* ACTIVITY *
Look through the records below, and whenever a line contains "begin", copy it.

* PROVIDED MATERIAL *
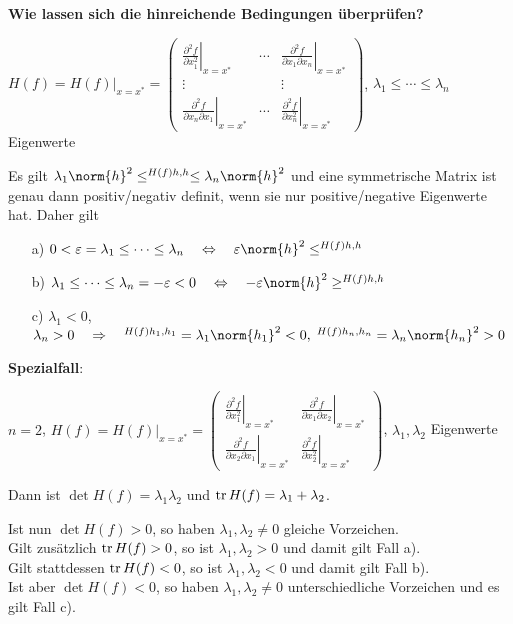 \linie

\textbf{Wie lassen sich die hinreichende Bedingungen überprüfen?}

$H(f) = \left.H(f)\right|_{x=x^\ast} = \begin{pmatrix}
\left.\frac{\partial^2 f}{\partial x_1^2}\right|_{x=x^\ast} &
\cdots &
\left.\frac{\partial^2 f}{\partial x_1 \partial x_n}\right|_{x=x^\ast} \\
\vdots & & \vdots \\
\left.\frac{\partial^2 f}{\partial x_n \partial x_1}\right|_{x=x^\ast} &
\cdots &
\left.\frac{\partial^2 f}{\partial x_n^2}\right|_{x=x^\ast}
\end{pmatrix}$,
$\lambda_1 \le \dotsb \le \lambda_n$ Eigenwerte

Es gilt $\lambda_1 \norm{h}^2 \le \sp{H(f)h, h} \le \lambda_n \norm{h}^2$
und eine symmetrische Matrix ist genau dann positiv/negativ definit, wenn
sie nur positive/negative Eigenwerte hat.
Daher gilt
\begin{itemize}
    \item[a)]
    $0 < \varepsilon = \lambda_1 \le \dotsb \le \lambda_n
    \quad\Leftrightarrow\quad \varepsilon \norm{h}^2 \le \sp{H(f)h, h}$

    \item[b)]
    $\lambda_1 \le \dotsb \le \lambda_n = -\varepsilon < 0
    \quad\Leftrightarrow\quad -\varepsilon \norm{h}^2 \ge \sp{H(f)h, h}$

    \item[c)]
    $\lambda_1 < 0$, $\lambda_n > 0
    \quad\Rightarrow\quad \sp{H(f)h_1, h_1} = \lambda_1 \norm{h_1}^2 < 0,\;
    \sp{H(f)h_n, h_n} = \lambda_n \norm{h_n}^2 > 0$
\end{itemize}

\linie

\textbf{Spezialfall}:

$n = 2$, $H(f) = \left.H(f)\right|_{x=x^\ast} = \begin{pmatrix}
\left.\frac{\partial^2 f}{\partial x_1^2}\right|_{x=x^\ast} &
\left.\frac{\partial^2 f}{\partial x_1 \partial x_2}\right|_{x=x^\ast} \\
\left.\frac{\partial^2 f}{\partial x_2 \partial x_1}\right|_{x=x^\ast} &
\left.\frac{\partial^2 f}{\partial x_2^2}\right|_{x=x^\ast}
\end{pmatrix}$,
$\lambda_1, \lambda_2$ Eigenwerte

Dann ist $\det H(f) = \lambda_1 \lambda_2$ und
$\operatorname{tr} H(f) = \lambda_1 + \lambda_2$.

Ist nun $\det H(f) > 0$, so haben $\lambda_1, \lambda_2 \not= 0$
gleiche Vorzeichen. \\
Gilt zusätzlich $\operatorname{tr} H(f) > 0$, so ist $\lambda_1, \lambda_2 > 0$ und damit
gilt Fall a). \\
Gilt stattdessen $\operatorname{tr} H(f) < 0$, so ist $\lambda_1, \lambda_2 < 0$ und damit
gilt Fall b). \\
Ist aber $\det H(f) < 0$, so haben $\lambda_1, \lambda_2 \not= 0$
unterschiedliche Vorzeichen und es gilt Fall c).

* EXPECTED ANSWER *
$H(f) = \left.H(f)\right|_{x=x^\ast} = \begin{pmatrix}
\begin{itemize}
$n = 2$, $H(f) = \left.H(f)\right|_{x=x^\ast} = \begin{pmatrix}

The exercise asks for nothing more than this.